### TASK DATA
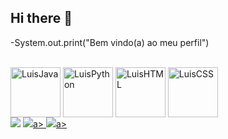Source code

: ## Hi there 👋
-System.out.print("Bem vindo(a) ao meu perfil")

<div style="display: incline block"><br>
 <img align="center" alt ="LuisJava" height="80" widht="40" src="https://icongr.am/devicon/java-original-wordmark.svg?size=128&color=currentColor">
 <img align="center" alt ="LuisPython" height="80" widht="40" src="https://icongr.am/devicon/python-original.svg?size=128&color=currentColor">
 <img align="center" alt ="LuisHTML" height="80" widht="40" src="https://icongr.am/devicon/html5-original-wordmark.svg?size=128&color=currentColor">
 <img align="center" alt ="LuisCSS" height="80" widht="40" src="https://icongr.am/devicon/css3-original-wordmark.svg?size=128&color=currentColor">

 <div>
  <a href= "nascime2004@gmail.com"><img src="https://img.shields.io/badge/Gmail-D14836?style=for-the-badge&logo=gmail&logoColor=white" target="blank"></a>
  <a href= "https://l1nk.dev/Luis-Felipe-Queiroz-Do-Nascimento" target ="blank"><image src="https://img.shields.io/badge/LinkedIn-0077B5?style=for-the- 
  badge&logo=linkedin&logoColor=white" target="blank" widht="50" ></image>a>
  <a href= "https://www.instagram.com/luisinn_16?igsh=MXBjeW9nMHl4b2tpaQ==" target ="blank"><image src="https://img.shields.io/badge/Instagram-E4405F?style=for-the-badge&logo=instagram&logoColor=white" target="blank" widht="50" ></image>a>
 </div>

### DESCRIPTION OF THE TASK
Report how many lines of the entries above contain the word "size", giving the number by itself.

### EXERCISE RESPONSE
4